**INSTRUCTIONS FOR THE TASK**
Sort through the entries below and pull out lines containing the word "upset".

Document images with source code:
━━━━━━━━━━

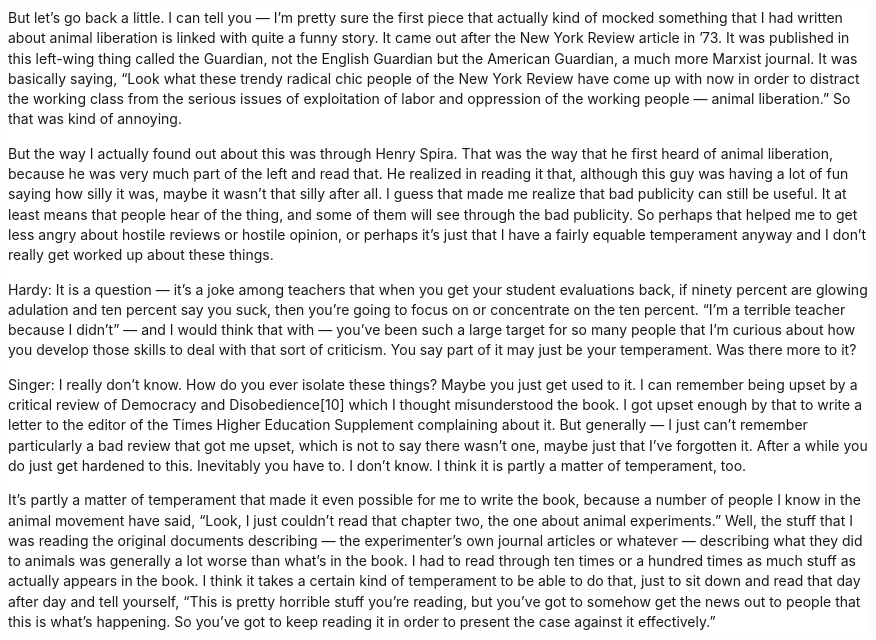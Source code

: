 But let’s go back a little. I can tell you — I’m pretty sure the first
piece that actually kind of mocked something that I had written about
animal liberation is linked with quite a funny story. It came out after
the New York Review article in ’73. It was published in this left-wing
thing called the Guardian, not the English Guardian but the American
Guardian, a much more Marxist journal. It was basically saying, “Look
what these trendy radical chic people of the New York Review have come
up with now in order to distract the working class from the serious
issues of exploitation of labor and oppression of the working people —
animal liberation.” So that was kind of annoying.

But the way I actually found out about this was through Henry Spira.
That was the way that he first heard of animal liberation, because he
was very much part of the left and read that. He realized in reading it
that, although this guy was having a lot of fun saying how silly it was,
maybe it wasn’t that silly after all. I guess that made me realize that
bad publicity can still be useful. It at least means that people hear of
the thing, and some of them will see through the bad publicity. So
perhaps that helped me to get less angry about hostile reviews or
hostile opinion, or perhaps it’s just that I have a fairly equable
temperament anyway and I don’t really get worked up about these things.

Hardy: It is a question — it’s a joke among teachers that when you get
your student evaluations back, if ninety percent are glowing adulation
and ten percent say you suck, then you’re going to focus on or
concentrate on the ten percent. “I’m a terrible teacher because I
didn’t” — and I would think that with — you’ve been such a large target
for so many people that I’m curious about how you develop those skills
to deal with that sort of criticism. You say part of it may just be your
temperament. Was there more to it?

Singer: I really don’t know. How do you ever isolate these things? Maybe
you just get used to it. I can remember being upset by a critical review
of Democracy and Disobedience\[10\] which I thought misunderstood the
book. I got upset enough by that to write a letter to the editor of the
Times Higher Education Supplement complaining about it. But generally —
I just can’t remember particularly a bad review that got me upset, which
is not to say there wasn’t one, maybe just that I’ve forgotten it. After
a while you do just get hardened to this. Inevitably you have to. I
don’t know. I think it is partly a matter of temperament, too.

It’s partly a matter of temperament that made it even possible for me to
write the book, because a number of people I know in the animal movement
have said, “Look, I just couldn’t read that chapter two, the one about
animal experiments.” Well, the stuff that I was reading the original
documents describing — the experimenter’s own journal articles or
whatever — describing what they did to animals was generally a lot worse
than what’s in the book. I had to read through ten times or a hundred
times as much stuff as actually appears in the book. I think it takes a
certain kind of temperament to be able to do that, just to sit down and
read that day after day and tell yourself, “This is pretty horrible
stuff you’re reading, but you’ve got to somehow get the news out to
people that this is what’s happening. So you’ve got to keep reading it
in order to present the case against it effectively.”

━━━━━━━━━━

**RESULT OF THE EXERCISE**
you just get used to it. I can remember being upset by a critical review
book. I got upset enough by that to write a letter to the editor of the
I just can’t remember particularly a bad review that got me upset, which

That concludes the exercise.